#### [WHAT YOU HAVE TO DO]
For this exercise, reproduce the entries below exactly, but only from the line containing "# Google Books Search" through the line containing "### Overview", both included.

#### [Rendered images with source text]
════════
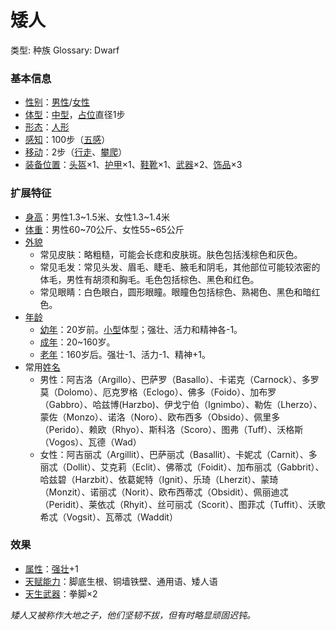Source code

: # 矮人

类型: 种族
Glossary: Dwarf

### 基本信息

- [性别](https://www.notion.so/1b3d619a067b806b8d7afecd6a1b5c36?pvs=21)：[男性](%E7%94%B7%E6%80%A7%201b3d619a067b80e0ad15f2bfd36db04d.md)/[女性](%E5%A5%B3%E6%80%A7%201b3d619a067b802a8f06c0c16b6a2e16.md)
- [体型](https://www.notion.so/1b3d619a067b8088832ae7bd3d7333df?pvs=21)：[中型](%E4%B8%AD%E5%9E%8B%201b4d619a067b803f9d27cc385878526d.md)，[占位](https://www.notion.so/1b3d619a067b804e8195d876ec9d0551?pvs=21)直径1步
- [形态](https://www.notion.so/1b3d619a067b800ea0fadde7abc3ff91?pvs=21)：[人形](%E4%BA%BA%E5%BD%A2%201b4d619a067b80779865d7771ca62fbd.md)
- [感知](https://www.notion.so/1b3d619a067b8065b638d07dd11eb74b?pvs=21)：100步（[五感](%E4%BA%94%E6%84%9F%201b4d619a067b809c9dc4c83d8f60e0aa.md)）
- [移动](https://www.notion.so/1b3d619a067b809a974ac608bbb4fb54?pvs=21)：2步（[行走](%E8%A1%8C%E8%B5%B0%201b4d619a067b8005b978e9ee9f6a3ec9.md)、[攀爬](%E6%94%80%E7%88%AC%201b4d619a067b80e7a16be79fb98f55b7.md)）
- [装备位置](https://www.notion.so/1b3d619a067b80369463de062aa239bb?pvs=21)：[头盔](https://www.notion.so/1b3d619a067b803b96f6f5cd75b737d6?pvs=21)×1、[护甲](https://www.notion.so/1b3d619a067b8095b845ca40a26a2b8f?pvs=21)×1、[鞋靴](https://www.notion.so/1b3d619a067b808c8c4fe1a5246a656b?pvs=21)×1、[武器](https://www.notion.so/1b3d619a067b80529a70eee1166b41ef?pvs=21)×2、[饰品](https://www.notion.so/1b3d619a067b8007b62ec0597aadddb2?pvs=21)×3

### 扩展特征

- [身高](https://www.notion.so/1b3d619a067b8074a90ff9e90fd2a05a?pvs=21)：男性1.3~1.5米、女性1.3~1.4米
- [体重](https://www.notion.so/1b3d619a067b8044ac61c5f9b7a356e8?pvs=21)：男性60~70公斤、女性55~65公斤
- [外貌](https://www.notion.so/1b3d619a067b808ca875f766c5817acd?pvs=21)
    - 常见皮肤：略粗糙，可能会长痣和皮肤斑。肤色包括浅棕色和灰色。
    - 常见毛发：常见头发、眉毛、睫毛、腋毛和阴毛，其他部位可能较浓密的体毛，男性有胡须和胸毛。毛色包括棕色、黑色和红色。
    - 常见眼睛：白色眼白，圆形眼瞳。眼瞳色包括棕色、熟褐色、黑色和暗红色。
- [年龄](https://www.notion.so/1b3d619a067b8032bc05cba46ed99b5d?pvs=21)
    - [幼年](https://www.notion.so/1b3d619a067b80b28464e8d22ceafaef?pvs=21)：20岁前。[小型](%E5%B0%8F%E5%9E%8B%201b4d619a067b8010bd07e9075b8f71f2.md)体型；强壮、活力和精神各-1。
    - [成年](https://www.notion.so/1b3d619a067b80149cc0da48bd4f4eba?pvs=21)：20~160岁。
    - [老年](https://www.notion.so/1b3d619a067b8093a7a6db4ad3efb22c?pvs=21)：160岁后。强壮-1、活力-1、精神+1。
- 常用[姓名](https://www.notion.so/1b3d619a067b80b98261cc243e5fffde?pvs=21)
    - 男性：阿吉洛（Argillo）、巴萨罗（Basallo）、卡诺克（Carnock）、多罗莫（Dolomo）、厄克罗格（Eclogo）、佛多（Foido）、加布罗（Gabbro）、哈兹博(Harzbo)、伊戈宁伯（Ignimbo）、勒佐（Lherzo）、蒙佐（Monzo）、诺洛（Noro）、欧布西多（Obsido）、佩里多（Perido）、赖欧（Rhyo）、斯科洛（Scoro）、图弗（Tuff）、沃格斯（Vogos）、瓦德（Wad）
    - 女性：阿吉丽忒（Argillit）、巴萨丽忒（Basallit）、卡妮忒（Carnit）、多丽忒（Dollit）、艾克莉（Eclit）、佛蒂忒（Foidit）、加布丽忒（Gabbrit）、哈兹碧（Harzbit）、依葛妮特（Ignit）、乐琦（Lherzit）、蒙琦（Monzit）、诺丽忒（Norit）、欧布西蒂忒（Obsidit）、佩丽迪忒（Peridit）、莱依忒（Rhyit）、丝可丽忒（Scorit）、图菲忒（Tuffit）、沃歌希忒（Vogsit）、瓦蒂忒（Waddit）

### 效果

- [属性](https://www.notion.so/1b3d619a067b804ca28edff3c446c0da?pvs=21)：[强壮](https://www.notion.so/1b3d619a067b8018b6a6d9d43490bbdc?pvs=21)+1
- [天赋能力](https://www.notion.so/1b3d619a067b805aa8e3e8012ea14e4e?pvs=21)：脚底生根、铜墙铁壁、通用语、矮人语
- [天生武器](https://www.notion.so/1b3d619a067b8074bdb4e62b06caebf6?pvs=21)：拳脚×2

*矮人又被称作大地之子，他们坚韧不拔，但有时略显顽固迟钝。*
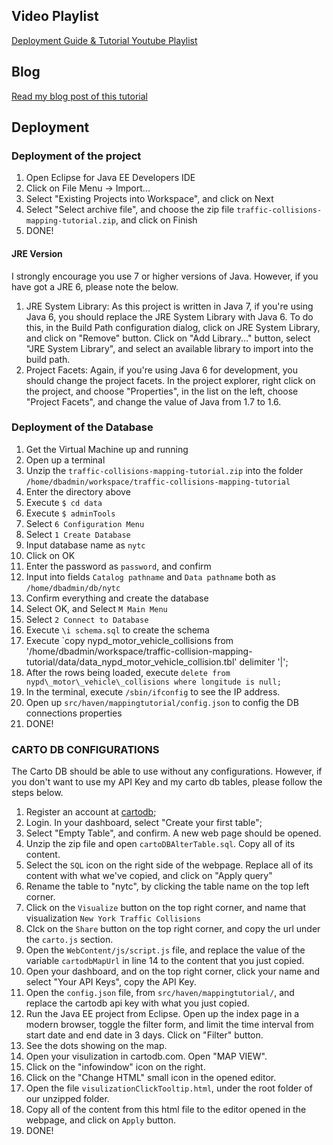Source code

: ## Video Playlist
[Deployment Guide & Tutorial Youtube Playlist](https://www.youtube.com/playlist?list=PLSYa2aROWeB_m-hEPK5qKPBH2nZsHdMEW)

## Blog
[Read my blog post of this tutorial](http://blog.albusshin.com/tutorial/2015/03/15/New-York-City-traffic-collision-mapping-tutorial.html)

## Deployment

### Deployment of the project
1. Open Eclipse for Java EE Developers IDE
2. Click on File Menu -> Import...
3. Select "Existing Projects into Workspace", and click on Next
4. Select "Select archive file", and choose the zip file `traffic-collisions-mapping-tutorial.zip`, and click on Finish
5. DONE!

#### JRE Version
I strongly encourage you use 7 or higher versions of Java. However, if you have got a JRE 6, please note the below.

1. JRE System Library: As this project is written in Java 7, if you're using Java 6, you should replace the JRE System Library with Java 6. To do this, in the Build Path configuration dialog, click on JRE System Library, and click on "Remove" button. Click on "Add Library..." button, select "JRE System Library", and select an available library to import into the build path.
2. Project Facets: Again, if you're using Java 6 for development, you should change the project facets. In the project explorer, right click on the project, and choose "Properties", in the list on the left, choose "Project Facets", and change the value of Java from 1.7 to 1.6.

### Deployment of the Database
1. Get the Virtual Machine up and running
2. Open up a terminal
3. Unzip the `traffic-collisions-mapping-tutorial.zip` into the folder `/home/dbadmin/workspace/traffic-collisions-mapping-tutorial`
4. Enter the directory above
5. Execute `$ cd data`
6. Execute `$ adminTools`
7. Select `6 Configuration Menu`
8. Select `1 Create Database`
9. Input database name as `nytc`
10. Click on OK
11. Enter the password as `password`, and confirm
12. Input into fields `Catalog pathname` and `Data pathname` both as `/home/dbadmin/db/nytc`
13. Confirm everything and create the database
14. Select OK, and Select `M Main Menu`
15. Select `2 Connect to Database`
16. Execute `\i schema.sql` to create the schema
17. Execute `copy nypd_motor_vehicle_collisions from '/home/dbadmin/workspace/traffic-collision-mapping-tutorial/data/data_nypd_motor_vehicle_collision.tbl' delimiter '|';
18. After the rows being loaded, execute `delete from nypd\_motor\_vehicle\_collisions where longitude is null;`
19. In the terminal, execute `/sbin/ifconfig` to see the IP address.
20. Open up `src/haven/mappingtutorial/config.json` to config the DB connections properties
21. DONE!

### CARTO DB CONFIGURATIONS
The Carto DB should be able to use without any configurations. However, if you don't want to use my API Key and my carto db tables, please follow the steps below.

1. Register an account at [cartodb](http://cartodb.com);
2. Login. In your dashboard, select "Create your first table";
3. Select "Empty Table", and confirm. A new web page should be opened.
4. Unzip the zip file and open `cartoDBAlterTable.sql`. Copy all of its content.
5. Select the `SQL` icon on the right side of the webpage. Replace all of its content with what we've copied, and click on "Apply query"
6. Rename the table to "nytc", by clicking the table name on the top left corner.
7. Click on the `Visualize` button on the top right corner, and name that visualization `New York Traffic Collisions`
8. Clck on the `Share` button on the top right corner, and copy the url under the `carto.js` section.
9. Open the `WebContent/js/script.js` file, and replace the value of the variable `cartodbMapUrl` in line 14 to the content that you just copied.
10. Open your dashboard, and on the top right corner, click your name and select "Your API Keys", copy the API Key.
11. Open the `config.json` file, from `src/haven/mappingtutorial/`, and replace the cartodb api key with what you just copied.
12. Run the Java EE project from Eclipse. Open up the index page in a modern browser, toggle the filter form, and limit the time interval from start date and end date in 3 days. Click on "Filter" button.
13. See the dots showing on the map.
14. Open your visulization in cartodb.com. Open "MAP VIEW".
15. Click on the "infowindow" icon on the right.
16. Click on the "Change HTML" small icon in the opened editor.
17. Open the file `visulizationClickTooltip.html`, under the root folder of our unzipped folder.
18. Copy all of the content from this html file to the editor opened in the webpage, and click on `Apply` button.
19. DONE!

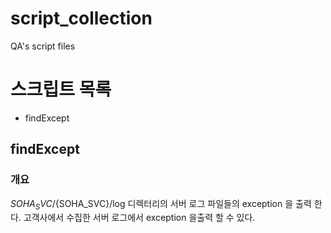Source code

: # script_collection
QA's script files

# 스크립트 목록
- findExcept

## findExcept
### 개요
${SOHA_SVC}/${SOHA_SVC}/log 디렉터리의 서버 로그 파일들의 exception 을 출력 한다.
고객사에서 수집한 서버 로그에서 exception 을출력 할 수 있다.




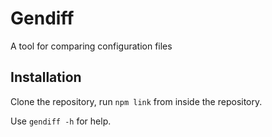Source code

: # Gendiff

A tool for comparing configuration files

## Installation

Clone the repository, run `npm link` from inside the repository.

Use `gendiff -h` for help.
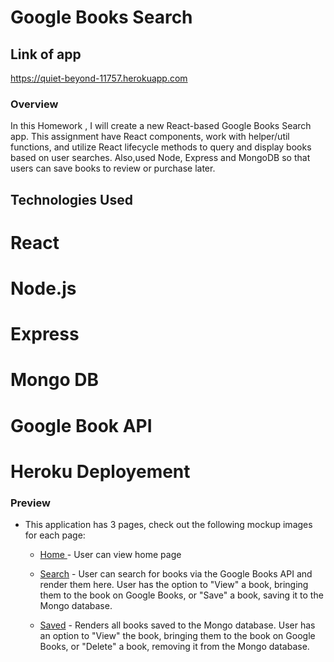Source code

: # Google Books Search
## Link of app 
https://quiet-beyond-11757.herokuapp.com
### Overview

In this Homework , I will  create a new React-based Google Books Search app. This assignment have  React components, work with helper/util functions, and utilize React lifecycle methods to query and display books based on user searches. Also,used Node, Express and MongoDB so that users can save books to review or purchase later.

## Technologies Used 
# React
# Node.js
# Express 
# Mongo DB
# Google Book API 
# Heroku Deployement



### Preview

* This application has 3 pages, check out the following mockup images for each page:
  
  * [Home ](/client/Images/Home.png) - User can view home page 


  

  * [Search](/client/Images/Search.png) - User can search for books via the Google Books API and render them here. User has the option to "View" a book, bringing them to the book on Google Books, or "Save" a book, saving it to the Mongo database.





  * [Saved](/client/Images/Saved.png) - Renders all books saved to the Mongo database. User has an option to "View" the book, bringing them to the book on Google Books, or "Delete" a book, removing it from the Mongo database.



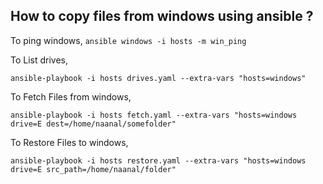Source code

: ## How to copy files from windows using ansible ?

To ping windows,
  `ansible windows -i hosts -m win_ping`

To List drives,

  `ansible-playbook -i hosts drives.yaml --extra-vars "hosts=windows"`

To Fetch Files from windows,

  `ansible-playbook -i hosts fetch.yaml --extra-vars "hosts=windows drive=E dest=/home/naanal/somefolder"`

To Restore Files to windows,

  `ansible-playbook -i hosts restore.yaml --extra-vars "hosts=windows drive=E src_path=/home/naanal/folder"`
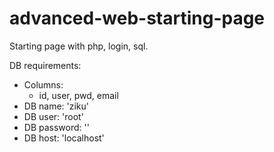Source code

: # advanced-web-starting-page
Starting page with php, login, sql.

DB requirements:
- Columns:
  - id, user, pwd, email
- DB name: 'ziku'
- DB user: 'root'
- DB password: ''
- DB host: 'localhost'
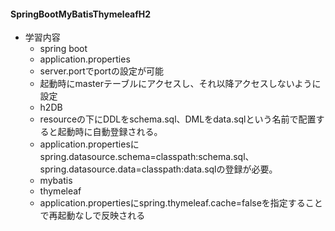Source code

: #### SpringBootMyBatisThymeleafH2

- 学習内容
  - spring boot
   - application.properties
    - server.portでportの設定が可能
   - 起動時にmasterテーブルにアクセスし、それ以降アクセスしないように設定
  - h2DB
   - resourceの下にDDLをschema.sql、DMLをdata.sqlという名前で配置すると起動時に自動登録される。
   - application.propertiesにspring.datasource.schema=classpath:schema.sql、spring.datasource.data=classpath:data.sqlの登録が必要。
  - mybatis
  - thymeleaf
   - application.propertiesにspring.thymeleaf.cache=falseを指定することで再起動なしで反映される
════════
#### [OUTPUT BELOW]
: # Google Books Search
## Link of app 
https://quiet-beyond-11757.herokuapp.com
### Overview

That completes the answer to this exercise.